▸ Data to examine:
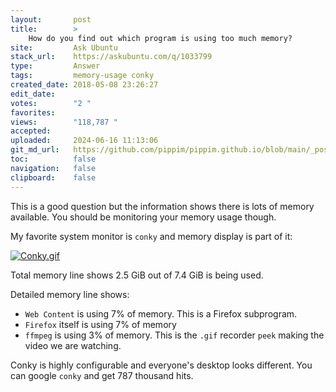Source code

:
 ```yaml
---
layout:       post
title:        >
    How do you find out which program is using too much memory?
site:         Ask Ubuntu
stack_url:    https://askubuntu.com/q/1033799
type:         Answer
tags:         memory-usage conky
created_date: 2018-05-08 23:26:27
edit_date:    
votes:        "2 "
favorites:    
views:        "118,787 "
accepted:     
uploaded:     2024-06-16 11:13:06
git_md_url:   https://github.com/pippim/pippim.github.io/blob/main/_posts/2018/2018-05-08-How-do-you-find-out-which-program-is-using-too-much-memory_.md
toc:          false
navigation:   false
clipboard:    false
---
```


This is a good question but the information shows there is lots of memory available. You should be monitoring your memory usage though.

My favorite system monitor is `conky` and memory display is part of it:

[![Conky.gif][1]][1]

Total memory line shows 2.5 GiB out of 7.4 GiB is being used.

Detailed memory line shows:

- `Web Content` is using 7% of memory. This is a Firefox subprogram.
- `Firefox` itself is using 7% of memory
- `ffmpeg` is using 3% of memory. This is the `.gif` recorder `peek` making the video we are watching.

Conky is highly configurable and everyone's desktop looks different. You can google `conky` and get 787 thousand hits.

  [1]: https://i.sstatic.net/SeTOv.gif
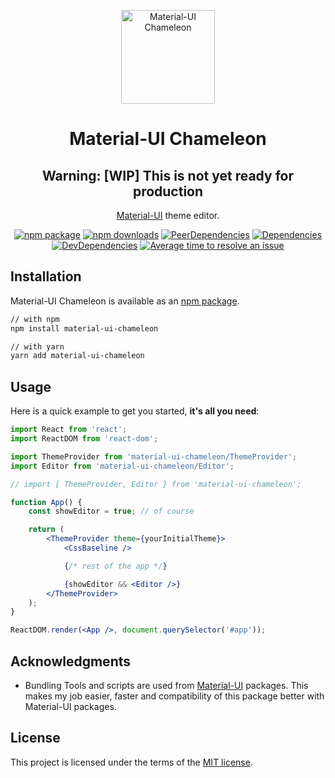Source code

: <p align="center">
  <a href="https://davityavryan.github.io/material-ui-chameleon" rel="noopener" target="_blank"><img width="150" src="https://davityavryan.github.io/material-ui-chameleon/img/logo.svg" alt="Material-UI Chameleon"></a></p>
</p>

<h1 align="center">Material-UI Chameleon</h1>

<div align="center">

## Warning: [WIP] This is not yet ready for production

[Material-UI](https://material-ui.com/) theme editor.

[![npm package](https://img.shields.io/npm/v/material-ui-chameleon/latest.svg)](https://www.npmjs.com/package/material-ui-chameleon)
[![npm downloads](https://img.shields.io/npm/dm/material-ui-chameleon.svg)](https://www.npmjs.com/package/material-ui-chameleon)
[![PeerDependencies](https://david-dm.org/davityavryan/material-ui-chameleon/master/peer-status.svg?path=packages/material-ui)](https://david-dm.org/davityavryan/material-ui-chameleon/master?type=peer&path=packages/material-ui)
[![Dependencies](https://david-dm.org/davityavryan/material-ui-chameleon/master/status.svg?path=packages/material-ui)](https://david-dm.org/davityavryan/material-ui-chameleon/master?path=packages/material-ui)
[![DevDependencies](https://david-dm.org/davityavryan/material-ui-chameleon/master/dev-status.svg?path=packages/material-ui)](https://david-dm.org/davityavryan/material-ui-chameleon/master?type=dev)
[![Average time to resolve an issue](https://isitmaintained.com/badge/resolution/davityavryan/material-ui-chameleon.svg)](https://isitmaintained.com/project/davityavryan/material-ui-chameleon "Average time to resolve an issue")

</div>

## Installation

Material-UI Chameleon is available as an [npm package](https://www.npmjs.com/package/material-ui-chameleon).

```sh
// with npm
npm install material-ui-chameleon

// with yarn
yarn add material-ui-chameleon
```

## Usage

Here is a quick example to get you started, **it's all you need**:

```jsx
import React from 'react';
import ReactDOM from 'react-dom';

import ThemeProvider from 'material-ui-chameleon/ThemeProvider';
import Editor from 'material-ui-chameleon/Editor';

// import { ThemeProvider, Editor } from 'material-ui-chameleon';

function App() {
    const showEditor = true; // of course

    return (
        <ThemeProvider theme={yourInitialTheme}>
            <CssBaseline />

            {/* rest of the app */}

            {showEditor && <Editor />}
        </ThemeProvider>
    );
}

ReactDOM.render(<App />, document.querySelector('#app'));
```

## Acknowledgments

* Bundling Tools and scripts are used from [Material-UI](https://github.com/mui-org/material-ui) packages. This makes my job easier, faster and compatibility of this package better with Material-UI packages.


## License

This project is licensed under the terms of the
[MIT license](/LICENSE.md).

▸ What you need to do: Copy each line of the records containing the string "Firefox".

▸ Written solution:
- `Web Content` is using 7% of memory. This is a Firefox subprogram.
- `Firefox` itself is using 7% of memory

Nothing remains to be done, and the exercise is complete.